Tip – If you are in Jaipur, then you can visit Chand Bawdi and Bhangard fort on a day trip.

Hampi Pushkaranis – Karnataka

Built during the glorious Vijayanagar Empire, Hampi step-wells ( Pushkaranis ) are sacred water tanks attached to the main temples.

These Pushkaranis were used to perform temple-related rituals and hence are treated with respect even today.

Photo of Indian Step-wells 6/13 by Shally Ashish Dhar
Photo of Indian Step-wells 7/13 by Shally Ashish Dhar

Adalaj Stepwell – Gujurat

This five-story deep Stepwell was built by Queen Rudadevi in memory of her late husband in 1498.

Due to the severe water scarcity in this region, Rana Veer Singh started the construction of this vav. Unfortunately, he was killed in a war against Muslim king Mahmud Begada.

Begada later proposed marriage to Veer Singh’s widow. She agreed on a condition that the construction of this Vav should be completed before the marriage. She wanted to serve her people and respect her husband’s last wish.

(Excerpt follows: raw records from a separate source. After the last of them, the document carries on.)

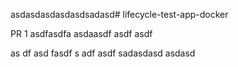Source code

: asdasdasdasdasdsadasd# lifecycle-test-app-docker

PR 1
asdfasdfa
asdaasdf asdf asdf

as
df asd fasdf
s
adf asdf
sadasdasd
asdasd
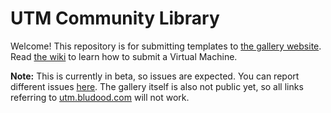 # UTM Community Library
Welcome! This repository is for submitting templates to [the gallery website](https://utm.bludood.com). Read [the wiki](https://github.com/BluDood/UTM-Community/wiki) to learn how to submit a Virtual Machine.

**Note:** This is currently in beta, so issues are expected. You can report different issues [here](https://github.com/BluDood/UTM-Community/issues/new/choose). The gallery itself is also not public yet, so all links referring to [utm.bludood.com](https://utm.bludood.com) will not work.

Mahmud Begada kept his promise and completed the vav. Legends say that when the vav was ready, the queen jumped into the well and killed herself.

You can clearly see a glimpse of Hindu as well as Muslim architecture.

The vav has 3 entrances and the temperature at the centre is 5-6 degrees lower than the outside temperature.

Tip – If you are visiting Ahmedabad or Gandhinagar, please add it to your itinerary.

Modhera StepWell – Gujurat

As part of the Modera sun temple, this Stepwell (Kunda) has 108 small and medium-sized temples on all 4 sides. In earlier times it was used to take a dip before entering the temple.

One side of the Kunda gives direct entry to the temple. Kunda is home to many turtles now. One of the main temples here is Sitladevi Mata temple (Goddess to cure smallpox )

Toorji ka Jalra – Rajasthan

A beautiful step-well in the heart of Jodhpur city was built in the 18th century by the Queen of Mewad. This step-well is carved of Jodhpur’s famous rose-red stone and is 200 feet deep.

Till recently it was covered in debris and has been cleaned and is maintained well now.

Photo of Indian Step-wells 13/13 by Shally Ashish Dhar

Tip – If you are visiting Jodhpur, please add this to your list. It is in the main market and easily accessible from most tourist spots.